West Midlands Traffic Commissioner Nick Denton revokes O-licence of North Warwickshire Travel Ltd, trading as People Movers and disqualifies Michael James as a Transport Manager

A failure to operate local bus services in accordance with the law was among the factors which led to the revocation of Midlands operator’s O-licence by Nick Denton, Traffic Commissioner (TC) for the West Midlands.

North Warwickshire Travel Ltd, trading as People Movers, which is based off Kisses Barn Lane, Warton, near Tamworth, holds a standard international passenger vehicle O- licence (PD1063541) for six vehicles. The licence was granted in August 2006, when the company’s name was D & DH Transport Services Ltd. The sole director of the company is Michael James, who is also the nominated Transport Manager (TM) on the licence.

According to Companies House records, D & DH Transport Services Ltd changed its name to North Warwickshire Travel Ltd on August 30, 2017. This information was communicated by the company to the Central Licensing Office (CLO) in Leeds on September 6, 2017.

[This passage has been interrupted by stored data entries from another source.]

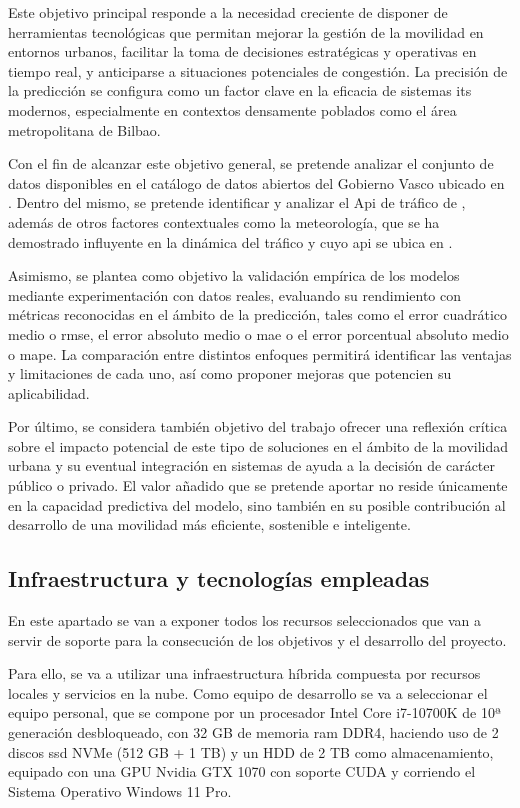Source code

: Este objetivo principal responde a la necesidad creciente de disponer de herramientas tecnológicas que permitan mejorar la gestión de la movilidad en entornos urbanos, facilitar la toma de decisiones estratégicas y operativas en tiempo real, y anticiparse a situaciones potenciales de congestión. La precisión de la predicción se configura como un factor clave en la eficacia de sistemas \acrshort{its} modernos, especialmente en contextos densamente poblados como el área metropolitana de Bilbao. 

Con el fin de alcanzar este objetivo general, se pretende analizar el conjunto de datos disponibles en el catálogo de datos abiertos del Gobierno Vasco ubicado en \cite{openDataGv}. Dentro del mismo, se pretende identificar y analizar el Api de tráfico de \cite{apiTraffic}, además de otros factores contextuales como la meteorología, que se ha demostrado influyente en la dinámica del tráfico y cuyo \acrshort{api} se ubica en \cite{apiMeteo}.

Asimismo, se plantea como objetivo la validación empírica de los modelos mediante experimentación con datos reales, evaluando su rendimiento con métricas reconocidas en el ámbito de la predicción, tales como el error cuadrático medio o \acrshort{rmse}, el error absoluto medio o \acrshort{mae} o el error porcentual absoluto medio o \acrshort{mape}. La comparación entre distintos enfoques permitirá identificar las ventajas y limitaciones de cada uno, así como proponer mejoras que potencien su aplicabilidad.

Por último, se considera también objetivo del trabajo ofrecer una reflexión crítica sobre el impacto potencial de este tipo de soluciones en el ámbito de la movilidad urbana y su eventual integración en sistemas de ayuda a la decisión de carácter público o privado. El valor añadido que se pretende aportar no reside únicamente en la capacidad predictiva del modelo, sino también en su posible contribución al desarrollo de una movilidad más eficiente, sostenible e inteligente.

\subsection{Infraestructura y tecnologías empleadas}

En este apartado se van a exponer todos los recursos seleccionados que van a servir de soporte para la consecución de los objetivos y el desarrollo del proyecto.

Para ello, se va a utilizar una infraestructura híbrida compuesta por recursos locales y servicios en la nube.
Como equipo de desarrollo se va a seleccionar el equipo personal, que se compone por un procesador Intel Core i7-10700K de 10ª generación desbloqueado, con 32 GB de memoria \acrshort{ram} DDR4, haciendo uso de 2 discos \acrshort{ssd} NVMe (512 GB + 1 TB) y un HDD de 2 TB como almacenamiento, equipado con una GPU Nvidia GTX 1070 con soporte CUDA y corriendo el Sistema Operativo Windows 11 Pro.

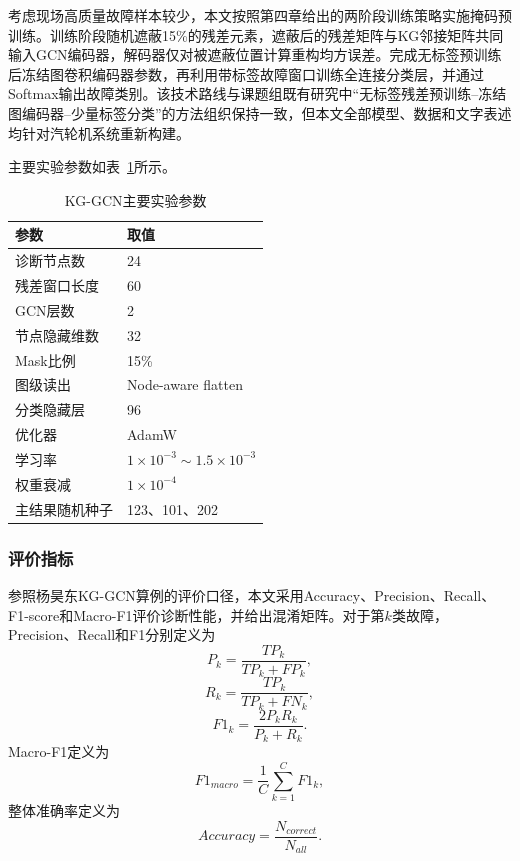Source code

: 考虑现场高质量故障样本较少，本文按照第四章给出的两阶段训练策略实施掩码预训练。训练阶段随机遮蔽15\%的残差元素，遮蔽后的残差矩阵与KG邻接矩阵共同输入GCN编码器，解码器仅对被遮蔽位置计算重构均方误差。完成无标签预训练后冻结图卷积编码器参数，再利用带标签故障窗口训练全连接分类层，并通过Softmax输出故障类别。该技术路线与课题组既有研究中“无标签残差预训练--冻结图编码器--少量标签分类”的方法组织保持一致\cite{YangHaodong2026CFB}，但本文全部模型、数据和文字表述均针对汽轮机系统重新构建。

主要实验参数如表~\ref{tab:kg_gcn_setting_v3}所示。

\begin{table}[htbp]
    \centering
    \caption{KG-GCN主要实验参数}
    \label{tab:kg_gcn_setting_v3}
    \begin{tabular}{ll}
        \toprule
        参数 & 取值 \\
        \midrule
        诊断节点数 & 24 \\
        残差窗口长度 & 60 \\
        GCN层数 & 2 \\
        节点隐藏维数 & 32 \\
        Mask比例 & 15\% \\
        图级读出 & Node-aware flatten \\
        分类隐藏层 & 96 \\
        优化器 & AdamW \\
        学习率 & $1\times10^{-3}\sim1.5\times10^{-3}$ \\
        权重衰减 & $1\times10^{-4}$ \\
        主结果随机种子 & 123、101、202 \\
        \bottomrule
    \end{tabular}
\end{table}

\subsubsection{评价指标}

参照杨昊东KG-GCN算例的评价口径\cite{YangHaodong2026CFB}，本文采用Accuracy、Precision、Recall、F1-score和Macro-F1评价诊断性能，并给出混淆矩阵。对于第$k$类故障，Precision、Recall和F1分别定义为
\begin{equation}
P_k=\frac{TP_k}{TP_k+FP_k},
\end{equation}
\begin{equation}
R_k=\frac{TP_k}{TP_k+FN_k},
\end{equation}
\begin{equation}
F1_k=\frac{2P_kR_k}{P_k+R_k}.
\end{equation}
Macro-F1定义为
\begin{equation}
F1_{macro}=\frac{1}{C}\sum_{k=1}^{C}F1_k,
\end{equation}
整体准确率定义为
\begin{equation}
Accuracy=\frac{N_{correct}}{N_{all}}.
\end{equation}

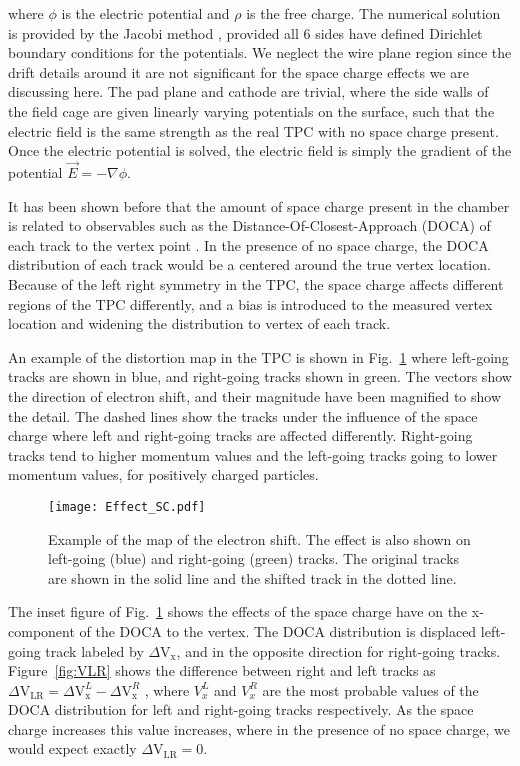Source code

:  where $\phi$ is the electric potential and $\rho$ is the free charge. The numerical solution is provided by the Jacobi method \cite{poisson}, provided all 6 sides have defined Dirichlet boundary conditions for the potentials. We neglect the wire plane region since the drift details around it are not significant for the space charge effects we are discussing here. The pad plane and cathode are trivial, where the side walls of the field cage are given linearly varying potentials on the surface, such that the electric field is the same strength as the real TPC with no space charge present. Once the electric potential is solved, the electric field is simply the gradient of the potential  $\vec{E}= -\nabla \phi$. 
 
It has been shown before that the amount of space charge present in the chamber is related to observables such as the Distance-Of-Closest-Approach (DOCA) of each track to the vertex point \cite{starSC}. In the presence of no space charge, the DOCA distribution of each track would be a centered around the true vertex location. Because of the left right symmetry in the TPC, the space charge affects different regions of the TPC differently, and a bias is introduced to the measured vertex location and widening the distribution to vertex of each track.  

An example of the distortion map in the TPC is shown in Fig.~\ref{fig:sc_shift} where left-going tracks are shown in blue, and right-going tracks shown in green. The vectors show the direction of electron shift, and their magnitude have been magnified to show the detail. The dashed lines show the tracks under the influence of the space charge where left and right-going tracks are affected differently. Right-going tracks tend to higher momentum values and the left-going tracks going to lower momentum values, for positively charged particles.  
 

\begin{figure}[!htb]
\centering
\texttt{[image: Effect\_SC.pdf]}
\caption{Example of the map of the electron shift. The effect is also shown on left-going (blue) and right-going (green) tracks. The original tracks are shown in the solid line and the shifted track in the dotted line.}
\label{fig:sc_shift}
\end{figure}

The inset figure of Fig.~\ref{fig:sc_shift} shows the effects of the space charge have on the x-component of the DOCA to the vertex. The DOCA distribution is displaced left-going track labeled by $\Delta\mathrm{V}_\mathrm{x}$, and in the opposite direction for right-going tracks. Figure~\ref{fig:VLR} shows the difference between right and left tracks as $\Delta\mathrm{V}_\mathrm{LR} = \Delta\mathrm{V}_\mathrm{x}^L - \Delta\mathrm{V}_\mathrm{x}^R$ , where  $V_x^L$ and $V_x^R$ are the most probable values of the DOCA distribution for left and right-going tracks respectively. As the space charge increases this value increases, where in the presence of no space charge, we would expect exactly $\Delta\mathrm{V}_\mathrm{LR} = 0$.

On July 17, 2017 the bus registration team in Leeds received three short notice applications from the operator to vary local Tamworth service 12 (Tamworth – Amington) and to cancel local services 15 (Tamworth – Hurley) and 66 (Tamworth – Dordon). The request was for the variation and cancellation to take effect the same day. The three services in question had been registered with effect from July 1, 2017. The reason for the short notice request was unforeseen staff shortages.[wlm_nonmember][…]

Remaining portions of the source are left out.